Instructions for the task:
Below are records; reproduce exactly the lines from the first through the one containing "A simple weather".

++++ Data shown

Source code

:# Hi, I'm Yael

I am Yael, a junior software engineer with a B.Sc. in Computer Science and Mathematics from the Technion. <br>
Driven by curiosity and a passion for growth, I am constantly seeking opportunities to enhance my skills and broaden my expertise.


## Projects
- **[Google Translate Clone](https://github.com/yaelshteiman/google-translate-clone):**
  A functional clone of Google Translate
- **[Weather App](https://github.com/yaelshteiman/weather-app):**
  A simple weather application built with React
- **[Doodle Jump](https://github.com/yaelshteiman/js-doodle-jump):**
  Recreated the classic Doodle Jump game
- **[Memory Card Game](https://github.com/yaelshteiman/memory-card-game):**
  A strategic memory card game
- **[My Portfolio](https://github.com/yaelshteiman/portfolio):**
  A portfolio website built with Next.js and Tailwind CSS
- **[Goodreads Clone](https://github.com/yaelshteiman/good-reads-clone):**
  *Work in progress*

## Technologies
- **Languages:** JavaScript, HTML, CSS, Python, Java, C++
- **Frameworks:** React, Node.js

++++++++

Task result:
Source code

:# Hi, I'm Yael

I am Yael, a junior software engineer with a B.Sc. in Computer Science and Mathematics from the Technion. <br>
Driven by curiosity and a passion for growth, I am constantly seeking opportunities to enhance my skills and broaden my expertise.


## Projects
- **[Google Translate Clone](https://github.com/yaelshteiman/google-translate-clone):**
  A functional clone of Google Translate
- **[Weather App](https://github.com/yaelshteiman/weather-app):**
  A simple weather application built with React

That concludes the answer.